The Nuremberg trials convicting Nazis after World War II gave the idea a generally positive tenor. And the United States has been the prime mover for additional international criminal tribunals in the former Yugoslavia, Iraq, Cambodia and - belatedly - Rwanda. America's refusal to support a permanent court, therefore, has led to charges of hypocrisy. The influential British magazine the Economist concluded: "America clearly believes in building a system of international justice, but on one vital condition: that such a system does not apply to America itself."
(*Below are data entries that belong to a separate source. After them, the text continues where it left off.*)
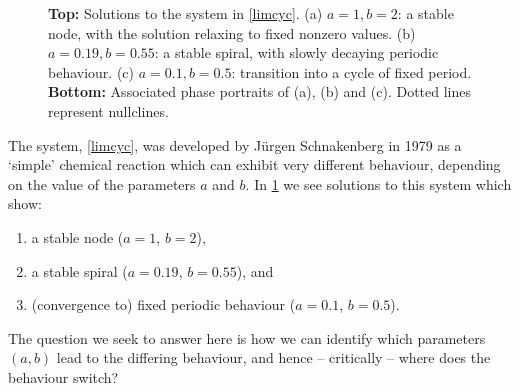 \documentclass[main.tex]{subfiles}
\begin{document}
\begin{figure}
\begin{subfigure}[t]{0.32\textwidth}
	\centering
	
\end{subfigure}
\begin{subfigure}[t]{0.32\textwidth}
	\centering
	
\end{subfigure}
\begin{subfigure}[t]{0.32\textwidth}
	\centering
	
\end{subfigure}
\begin{subfigure}[t]{0.32\textwidth}
	\centering
	
\end{subfigure}
\begin{subfigure}[t]{0.32\textwidth}
	\centering
	
\end{subfigure}
\begin{subfigure}[t]{0.32\textwidth}
	\centering
	
\end{subfigure}
\caption{\textbf{Top:} Solutions to the system in \cref{limcyc}. (a) $a=1,b=2$: a stable node, with the solution relaxing to fixed nonzero values. (b) $a= 0.19, b=0.55$: a stable spiral, with slowly decaying periodic behaviour. (c) $a=0.1,b=0.5$: transition into a cycle of fixed period. \textbf{Bottom:} Associated phase portraits of (a), (b) and (c). Dotted lines represent nullclines.}
\label{limc}
\end{figure} 

The system, \cref{limcyc}, was developed by Jürgen Schnakenberg in 1979 as a `simple' chemical reaction which can exhibit very different behaviour, depending on the value of the parameters $a$ and $b$. In \cref{limc} we see solutions to this system which show:%
\begin{enumerate}[label=(\alph*)]%
	\item a stable node ($a=1$, $b=2$),
	\item a stable spiral ($a= 0.19$, $b=0.55$), and 
	\item (convergence to) fixed periodic behaviour ($a=0.1$, $b=0.5$).
\end{enumerate}

The question we seek to answer here is how we can identify which parameters $(a,b)$ lead to the differing behaviour, and hence -- critically -- where does the behaviour switch? 
\end{document}
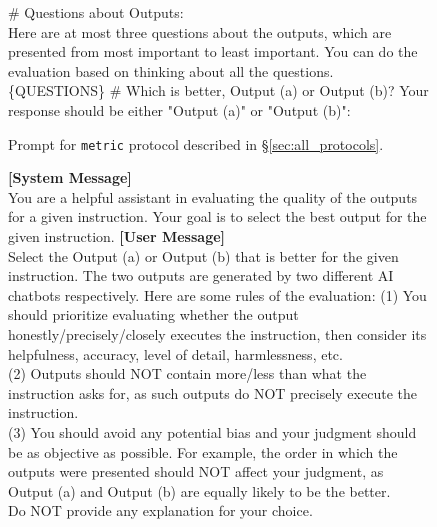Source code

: \begin{figure*}[t!]
\begin{tcolorbox}[colback=black!3!white, colframe=black!70!white, title=Metric, fontupper=\footnotesize, fonttitle=\footnotesize]
\newline
\# Questions about Outputs:\\
Here are at most three questions about the outputs, which are presented from most important to least important. You can do the evaluation based on thinking about all the questions. \\
\{QUESTIONS\}
\newline
\newline
\# Which is better, Output (a) or Output (b)? Your response should be either "Output (a)" or "Output (b)":
\end{tcolorbox}
\caption{Prompt for \texttt{metric} protocol described in \S\ref{sec:all_protocols}.}
\label{fig:prompt_metric}
\end{figure*}


\begin{figure*}[t!]
\begin{tcolorbox}[colback=black!3!white, colframe=black!70!white, title=Reference, fontupper=\footnotesize, fonttitle=\footnotesize]
\textbf{[System Message]} \\
You are a helpful assistant in evaluating the quality of the outputs for a given instruction. Your goal is to select the best output for the given instruction.
\newline
\newline
\textbf{[User Message]}\\
Select the Output (a) or Output (b) that is better for the given instruction. The two outputs are generated by two different AI chatbots respectively.
\newline\newline
Here are some rules of the evaluation:
\newline
(1) You should prioritize evaluating whether the output honestly/precisely/closely executes the instruction, then consider its helpfulness, accuracy, level of detail, harmlessness, etc.\\
(2) Outputs should NOT contain more/less than what the instruction asks for, as such outputs do NOT precisely execute the instruction.\\
(3) You should avoid any potential bias and your judgment should be as objective as possible. For example, the order in which the outputs were presented should NOT affect your judgment, as Output (a) and Output (b) are equally likely to be the better.\\
\newline
\newline
Do NOT provide any explanation for your choice. \\

\end{tcolorbox}
\end{figure*}
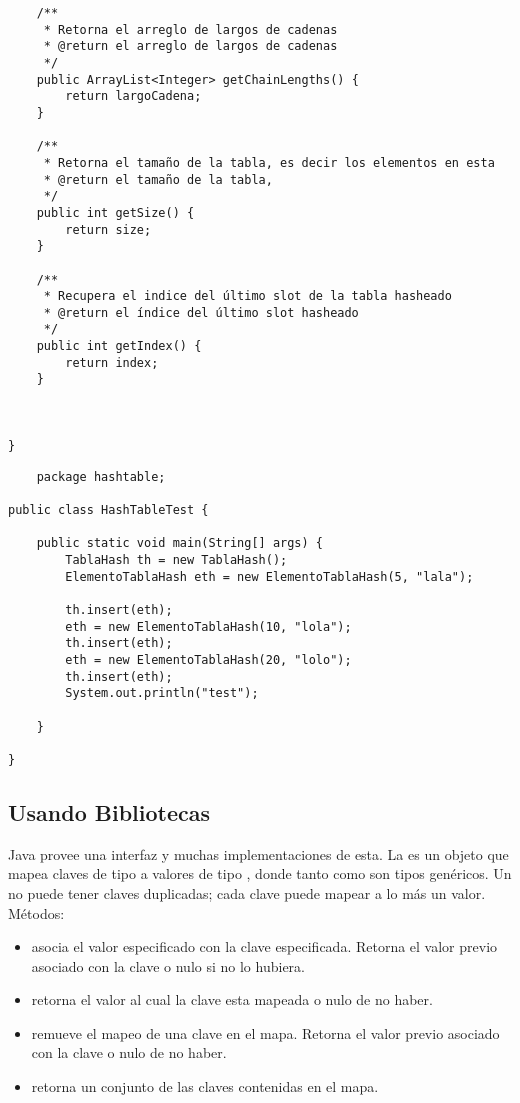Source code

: \begin{lstlisting}
    /**
     * Retorna el arreglo de largos de cadenas 
     * @return el arreglo de largos de cadenas 
     */
    public ArrayList<Integer> getChainLengths() {
        return largoCadena;
    }

    /**
     * Retorna el tamaño de la tabla, es decir los elementos en esta 
     * @return el tamaño de la tabla,
     */
    public int getSize() {
        return size;
    }

    /**
     * Recupera el indice del último slot de la tabla hasheado
     * @return el índice del último slot hasheado 
     */
    public int getIndex() {
        return index;
    }
    
    

}

\end{lstlisting}

\begin{lstlisting}
    package hashtable;

public class HashTableTest {

	public static void main(String[] args) {
		TablaHash th = new TablaHash();
		ElementoTablaHash eth = new ElementoTablaHash(5, "lala");
		
		th.insert(eth);
		eth = new ElementoTablaHash(10, "lola");
		th.insert(eth);
		eth = new ElementoTablaHash(20, "lolo");
		th.insert(eth);
		System.out.println("test");

	}

}

\end{lstlisting}

\subsection{Usando Bibliotecas}
Java provee una interfaz  y muchas implementaciones de esta. La  es un objeto que mapea claves de tipo  a valores de tipo , donde tanto  como  son tipos genéricos. Un  no puede tener claves duplicadas; cada clave puede mapear a lo más un valor. Métodos:
\begin{itemize}
    \item {} asocia el valor especificado con la clave especificada. Retorna el valor previo asociado con la clave o nulo si no lo hubiera. 
\item {} retorna el valor al cual la clave esta mapeada o nulo de no haber. 
\item {} remueve el mapeo de una clave en el mapa. Retorna el valor previo asociado con la clave o nulo de no haber. 
\item {} retorna un conjunto de las claves contenidas en el mapa. 
\end{itemize}

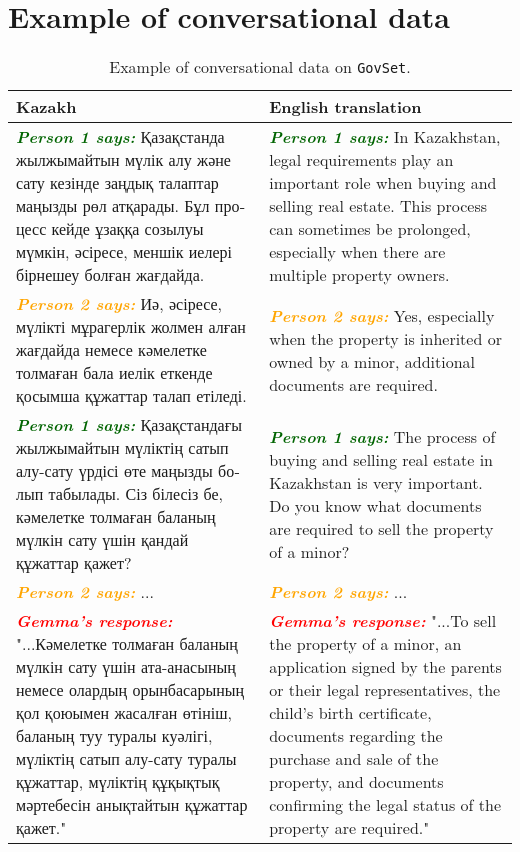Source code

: \section{Example of conversational data}
\label{sec:conversational-data-sample}
\begin{table*}[ht]
\centering
\renewcommand{\arraystretch}{1.5} %
\scriptsize %
\begin{tabular}{p{6cm}|p{6cm}}  %
\hline
\textbf{Kazakh} & \textbf{English translation} \\ \hline
\textcolor{darkgreen}{\textbf{\textit{Person 1 says:}}} \foreignlanguage{russian}{Қазақстанда жылжымайтын мүлік алу және сату кезінде заңдық талаптар маңызды рөл атқарады. Бұл процесс кейде ұзаққа созылуы мүмкін, әсіресе, меншік иелері бірнешеу болған жағдайда.} 
& \textcolor{darkgreen}{\textbf{\textit{Person 1 says:}}} In Kazakhstan, legal requirements play an important role when buying and selling real estate. This process can sometimes be prolonged, especially when there are multiple property owners. \\[0.3cm]

\textcolor{orange}{\textbf{\textit{Person 2 says:}}} \foreignlanguage{russian}{Иә, әсіресе, мүлікті мұрагерлік жолмен алған жағдайда немесе кәмелетке толмаған бала иелік еткенде қосымша құжаттар талап етіледі.} 
& \textcolor{orange}{\textbf{\textit{Person 2 says:}}} Yes, especially when the property is inherited or owned by a minor, additional documents are required. \\[0.3cm]

\textcolor{darkgreen}{\textbf{\textit{Person 1 says:}}} \foreignlanguage{russian}{Қазақстандағы жылжымайтын мүліктің сатып алу-сату үрдісі өте маңызды болып табылады. Сіз білесіз бе, кәмелетке толмаған баланың мүлкін сату үшін қандай құжаттар қажет?} 
& \textcolor{darkgreen}{\textbf{\textit{Person 1 says:}}} The process of buying and selling real estate in Kazakhstan is very important. Do you know what documents are required to sell the property of a minor? \\[0.3cm]

\textcolor{orange}{\textbf{\textit{Person 2 says:}}} \foreignlanguage{russian}{...} 
& \textcolor{orange}{\textbf{\textit{Person 2 says:}}} ... \\[0.3cm]

\textcolor{red}{\textbf{\textit{Gemma's response:}}} \foreignlanguage{russian}{"...Кәмелетке толмаған баланың мүлкін сату үшін ата-анасының немесе олардың орынбасарының қол қоюымен жасалған өтініш, баланың туу туралы куәлігі, мүліктің сатып алу-сату туралы құжаттар, мүліктің құқықтық мәртебесін анықтайтын құжаттар қажет."}  
& \textcolor{red}{\textbf{\textit{Gemma's response:}}} "...To sell the property of a minor, an application signed by the parents or their legal representatives, the child's birth certificate, documents regarding the purchase and sale of the property, and documents confirming the legal status of the property are required." \\ 

\hline
\end{tabular}
\caption{Example of conversational data on \texttt{GovSet}.}
\label{tab:conversational-data-sample}
\end{table*}
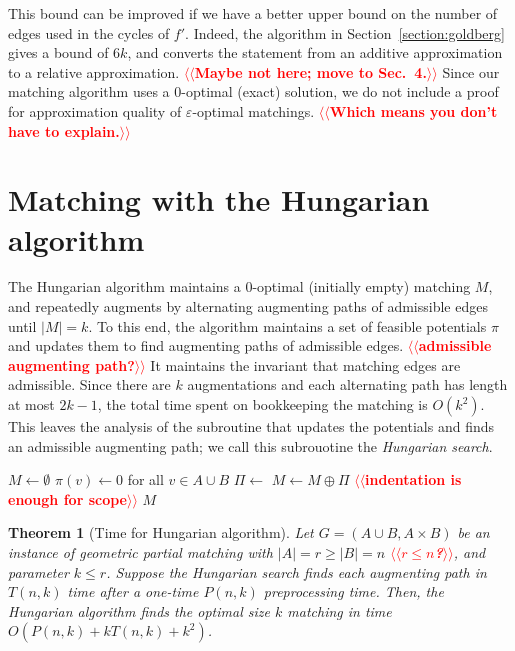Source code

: \documentclass[11pt]{article}
\makeatletter
\def\eps{\varepsilon}
\theoremstyle{plain}
\newtheorem{theorem}{Theorem}
\def\n@te#1{\textsf{\boldmath \textbf{$\langle\!\langle$#1$\rangle\!\rangle$}}\leavevmode}
\def\note#1{\textcolor{red}{\n@te{#1}}}
\makeatother
\begin{document}
This bound can be improved if we have a better upper bound on the number of
edges used in the cycles of $f'$.
Indeed, the algorithm in Section~\ref{section:goldberg} gives a
bound of $6k$, and converts the statement from an additive approximation to a
relative approximation. \note{Maybe not here; move to Sec.\ 4.}
Since our matching algorithm uses a 0-optimal (exact) solution, we do not
include a proof for approximation quality of $\eps$-optimal matchings. \note{Which means you don't have to explain.}


\section{Matching with the Hungarian algorithm}
\label{section:hung}

The Hungarian algorithm maintains a 0-optimal (initially empty) matching $M$,
and repeatedly augments by alternating augmenting paths of admissible edges
until $|M| = k$.
To this end, the algorithm maintains a set of feasible potentials $\pi$ and
updates them to find augmenting paths of admissible edges. \note{admissible augmenting path?}
It maintains the invariant that matching edges are admissible.
Since there are $k$ augmentations and each alternating path has length at most
$2k-1$, the total time spent on bookkeeping the matching is $O(k^2)$.
This leaves the analysis of the subroutine that updates the potentials and
finds an admissible augmenting path; we call this subrouotine the \emph{Hungarian search}.

\begin{figure*}
\centering
\begin{minipage}{.7\linewidth}
\begin{algorithm}[H]
\caption{Hungarian algorithm}
\begin{algorithmic}[1]
	\State $M \gets \emptyset$
	\State $\pi(v) \gets 0$ for all $v \in A \cup B$
		\State $\Pi \gets$ 
		\State $M \gets M \oplus \Pi$
	\EndWhile \note{indentation is enough for scope}
	\State\Return $M$
\EndFunction
\end{algorithmic}
\end{algorithm}
\end{minipage}
\end{figure*}


\begin{theorem}[Time for Hungarian algorithm]
\label{theorem:hung_orig}
	Let $G = (A \cup B, A \times B)$ be an instance of geometric partial
	matching with $|A| = r \geq |B| = n$ \note{$r\le n$?}, and parameter $k \leq r$.
	Suppose the Hungarian search finds each augmenting path in $T(n, k)$
	time after a one-time $P(n, k)$ preprocessing time.
	Then, the Hungarian algorithm finds the optimal size $k$ matching in
	time $O(P(n, k) + k T(n, k) + k^2)$.
\end{theorem}
\end{document}
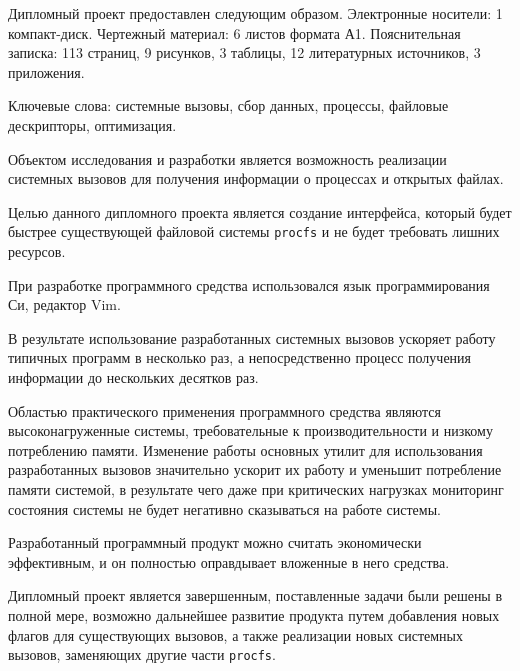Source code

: \begin{titlepage}
\label{sec:ref}

Дипломный проект предоставлен следующим образом. Электронные носители: 1
компакт-диск. Чертежный материал: 6 листов формата А1. Пояснительная записка:
113 страниц, 9 рисунков, 3 таблицы, 12 литературных источников, 3 приложения.

Ключевые слова: системные вызовы, сбор данных, процессы, файловые дескрипторы,
оптимизация.

Объектом исследования и разработки является возможность реализации системных
вызовов для получения информации о процессах и открытых файлах.

Целью данного дипломного проекта является создание интерфейса, который будет
быстрее существующей файловой системы \texttt{procfs} и не будет требовать
лишних ресурсов.

При разработке программного средства использовался язык программирования Си,
редактор Vim. 

В результате использование разработанных системных вызовов ускоряет работу
типичных программ в несколько раз, а непосредственно процесс получения
информации до нескольких десятков раз.

Областью практического применения программного средства являются
высоконагруженные системы, требовательные к производительности и низкому
потреблению памяти. Изменение работы основных утилит для использования
разработанных вызовов значительно ускорит их работу и уменьшит потребление
памяти системой, в результате чего даже при критических нагрузках мониторинг
состояния системы не будет негативно сказываться на работе системы.

Разработанный программный продукт можно считать экономически эффективным, и он
полностью оправдывает вложенные в него средства.

Дипломный проект является завершенным, поставленные задачи были решены в полной
мере, возможно дальнейшее развитие продукта путем добавления новых флагов для
существующих вызовов, а также реализации новых системных вызовов, заменяющих
другие части \texttt{procfs}.
\end{titlepage}
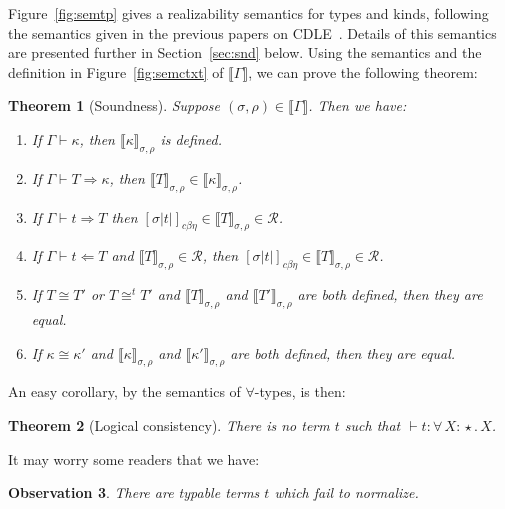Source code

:\documentclass{article}
\newcommand{\abs}[4]{{#1}\, #2\! : \! #3.\, #4}
\newcommand{\interp}[1]{\llbracket #1 \rrbracket}
\newcommand{\tpcheck}[0]{\Leftarrow}
\newcommand{\tpsynth}[0]{\Rightarrow}
\newcommand{\cbe}[0]{c\beta\eta}
\newtheorem{theorem}{Theorem}
\newtheorem{observation}[theorem]{Observation}
\begin{document}
Figure~\ref{fig:semtp} gives a realizability semantics for types and
kinds, following the semantics given in the previous papers on
CDLE~\cite{stump18,stump17}.  Details of this semantics are presented
further in Section~\ref{sec:snd} below.  Using the semantics and the
definition in Figure~\ref{fig:semctxt} of $\interp{\Gamma}$, we can
prove the following theorem:
\begin{theorem}[Soundness]
\label{thm:snd}
Suppose $(\sigma,\rho)\in\interp{\Gamma}$.  Then we have:
\begin{enumerate}
\item If $\Gamma\vdash \kappa$, then $\interp{\kappa}_{\sigma,\rho}$ is defined.
\item If $\Gamma\vdash T \tpsynth \kappa$, then $\interp{T}_{\sigma,\rho}\in\interp{\kappa}_{\sigma,\rho}$.
\item If $\Gamma\vdash t \tpsynth T$ then $[\sigma |t|]_{\cbe}\in\interp{T}_{\sigma,\rho}\in \mathcal{R}$.
\item If $\Gamma\vdash t \tpcheck T$ and $\interp{T}_{\sigma,\rho}\in \mathcal{R}$, then
    $[\sigma |t|]_{\cbe}\in\interp{T}_{\sigma,\rho}\in \mathcal{R}$.
\item If $T \cong T'$ or $T \cong^t T'$ and $\interp{T}_{\sigma,\rho}$ and $\interp{T'}_{\sigma,\rho}$ are both defined, then they are equal.
\item If \(\kappa \cong \kappa'\) and \(\interp{\kappa}_{\sigma,\rho}\) and
  \(\interp{\kappa'}_{\sigma,\rho}\) are both defined, then they are equal.
\end{enumerate}
\end{theorem}

An easy corollary, by the semantics of $\forall$-types, is then:

\begin{theorem}[Logical consistency]
\label{thm:consis}
  There is no term $t$ such that $\vdash t : \abs{\forall}{X}{\star}{X}$.
\end{theorem}

It may worry some readers that we have:
\begin{observation}
  There are typable terms $t$ which fail to normalize.
\end{observation}
\end{document}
Actually, Albion's perfidy was showing too. While its NATO allies were critical of U.S. inaction, they forced prosecutor's indictments to be limited to cases where the national authorities refuse to investigate and punish alleged atrocities. Since nations causing atrocities would surely pretend to investigate themselves, what this really means is NATO thinks the English and French U.N. vetoes can stop anyone from bringing them to court even if they sign.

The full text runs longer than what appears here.